# Huffman Codierung



## informat (19. Jun 2007)

Hallo,

ich hätte mal eine Frage zu einem Huffman-Tree, den ich gerade schreibe. Ich möchte in einer Methode aus einer kodierten Zeichenkette wieder die ursprüngliche nicht-kodierte Zeichenkette machen. Nun bauen sich diese Huffman-Codes und die dazugehörigen Code-Tabellen ja nicht eindeutig auf und ich vermute so langsam, dass ich _nicht_ einfach von der kodierten Zeichenkette auf die nicht-kodierte Zeichenkette schließen kann, sondern dies nur möglich ist, wenn ich vorher schon eine Codetabelle erstellt habe, mithilfe derer ich dann die Zeichenkette entschlüsseln kann. Ich muss also erst einen Text einlesen, der die Zeichen enthält, die ich nachher wieder entschlüsseln will.
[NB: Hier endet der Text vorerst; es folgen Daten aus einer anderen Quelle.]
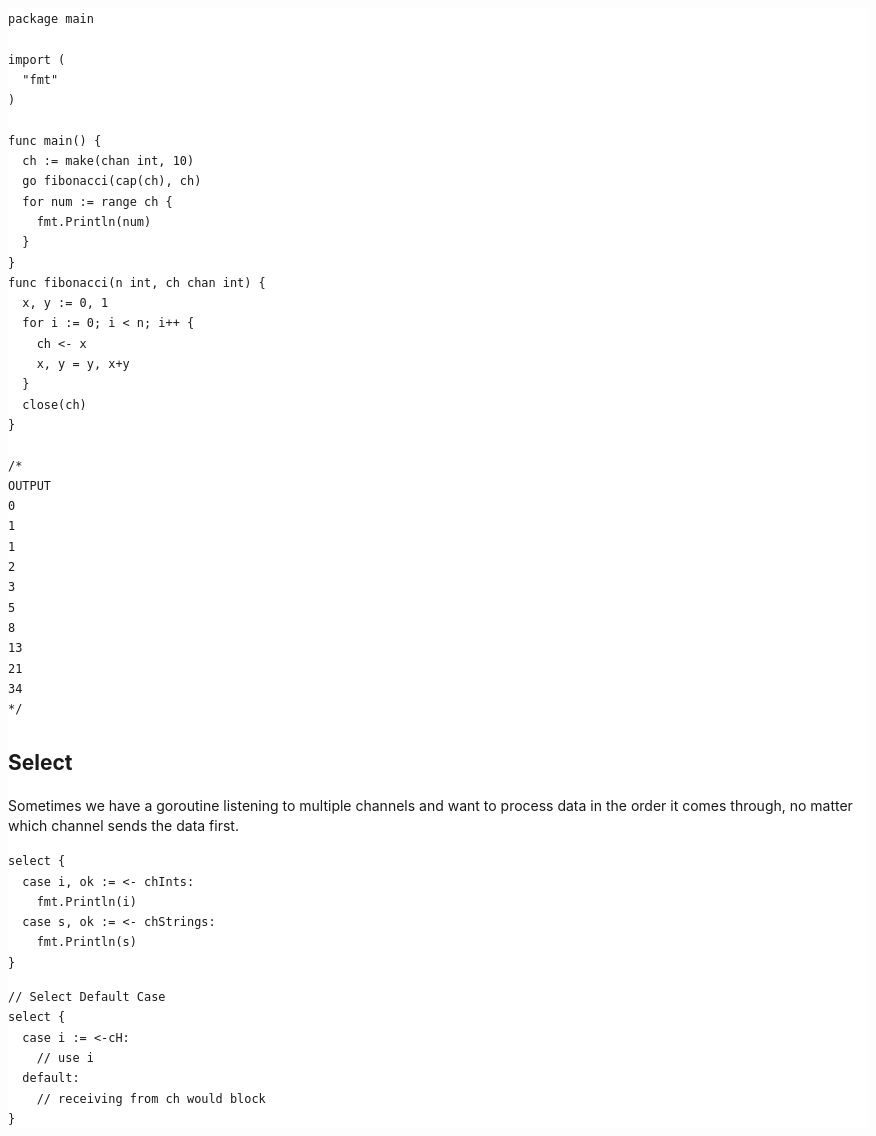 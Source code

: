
 ```golang
package main

import (
  "fmt"
)

func main() {
  ch := make(chan int, 10)
  go fibonacci(cap(ch), ch)
  for num := range ch {
    fmt.Println(num)
  }
}
func fibonacci(n int, ch chan int) {
  x, y := 0, 1
  for i := 0; i < n; i++ {
    ch <- x
    x, y = y, x+y
  }
  close(ch)
}

/*
OUTPUT
0
1
1
2
3
5
8
13
21
34
*/
```

## Select

Sometimes we have a goroutine listening to multiple channels and want to process data in the order it comes through, no matter which channel sends the data first.

```golang
select {
  case i, ok := <- chInts:
    fmt.Println(i)
  case s, ok := <- chStrings:
    fmt.Println(s)
}
```

```golang
// Select Default Case
select {
  case i := <-cH:
    // use i
  default:
    // receiving from ch would block
}
```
Stimmt das oder gibt es doch eine Möglichkeit, direkt auf die Original-Zeichenkette zurückzuschließen? 

Gruß, informat


----------



## Wildcard (19. Jun 2007)

In der Regel wird der Baum dem Dekodierer übergeben.


----------



## informat (19. Jun 2007)

Also brauche ich schon den zugehörigen Baum, um dekodieren zu können?


----------



## Wildcard (19. Jun 2007)

Natürlich.


----------



## Der Müde Joe (19. Jun 2007)

als kleine Hilfe:

http://www.inf.fh-flensburg.de/lang/algorithmen/code/huffman/huffman.htm


----------